On 6/28/12 8:57 AM, Roman D. Boiko wrote:
On Thursday, 28 June 2012 at 12:29:14 UTC, Andrei Alexandrescu wrote:
On 6/28/12 5:58 AM, Roman D. Boiko wrote:
Pedantically speaking, sheer timings say nothing without the
appropriate baselines.

Andrei

I used results of benchmarks for two such algorithms, which I like most,
taken from here:

Vigna, S. (2008). "Broadword implementation of rank/select queries".
Experimental Algorithms: 154–168.

http://en.wikipedia.org/wiki/Succinct_data_structure#cite_ref-vigna2008broadword_6-0


Numbers should be valid for some C/C++ code executed on a machine that
already existed back in 2008. I'm not sure there is a good baseline to
compare. One option would be to benchmark random access to code points
in a UTF-32 string.
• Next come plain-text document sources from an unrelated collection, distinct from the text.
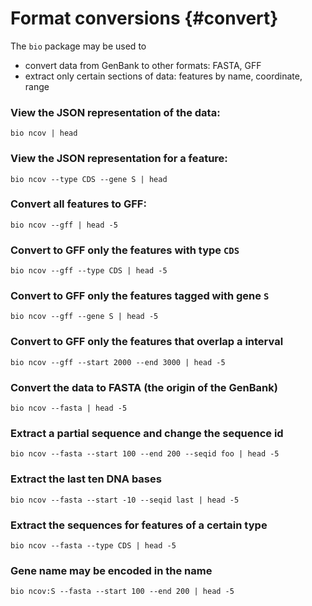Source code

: # Format conversions {#convert}

The `bio` package may be used to 

- convert data from GenBank to other formats: FASTA, GFF
- extract only certain sections of data: features by name, coordinate, range

### View the JSON representation of the data:

```{bash, comment=NA}
bio ncov | head
```

### View the JSON representation for a feature:
  
```{bash, comment=NA}
bio ncov --type CDS --gene S | head 
```

### Convert all features to GFF:

```{bash, comment=NA}
bio ncov --gff | head -5
```

### Convert to GFF only the features with type `CDS`

```{bash, comment=NA}
bio ncov --gff --type CDS | head -5
```

### Convert to GFF only the features tagged with gene `S`

```{bash, comment=NA}
bio ncov --gff --gene S | head -5
```

### Convert to GFF only the features that overlap a interval

```{bash, comment=NA}
bio ncov --gff --start 2000 --end 3000 | head -5
```

### Convert the data to FASTA (the origin of the GenBank)

```{bash, comment=NA}
bio ncov --fasta | head -5
```

### Extract a partial sequence and change the sequence id

```{bash, comment=NA}
bio ncov --fasta --start 100 --end 200 --seqid foo | head -5
```

### Extract the last ten DNA bases

```{bash, comment=NA}
bio ncov --fasta --start -10 --seqid last | head -5
```


### Extract the sequences for features of a certain type

```{bash, comment=NA}
bio ncov --fasta --type CDS | head -5
```


### Gene name may be encoded in the name

```{bash, comment=NA}
bio ncov:S --fasta --start 100 --end 200 | head -5
```
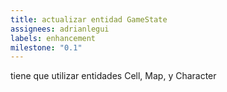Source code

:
 ```yaml
---
title: actualizar entidad GameState
assignees: adrianlegui
labels: enhancement
milestone: "0.1"
---
```

tiene que utilizar entidades Cell, Map, y Character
I also don't know about any D implementations of
these algorithms, thus cannot predict how they would behave against
dstring random access.

But your statement that these timings say nothing is not fair, because
they can be used to conclude that this speed should be enough for most
practical use cases, especially if those use cases are known.

Well of course I've exaggerated a bit. My point is that mentioning "200 ns!!!" sounds to the uninformed ear as good as "2000 ns" or "20 ns", i.e. "an amount of time so short by human scale, it must mean fast". You need to compare e.g. against random access in an array etc.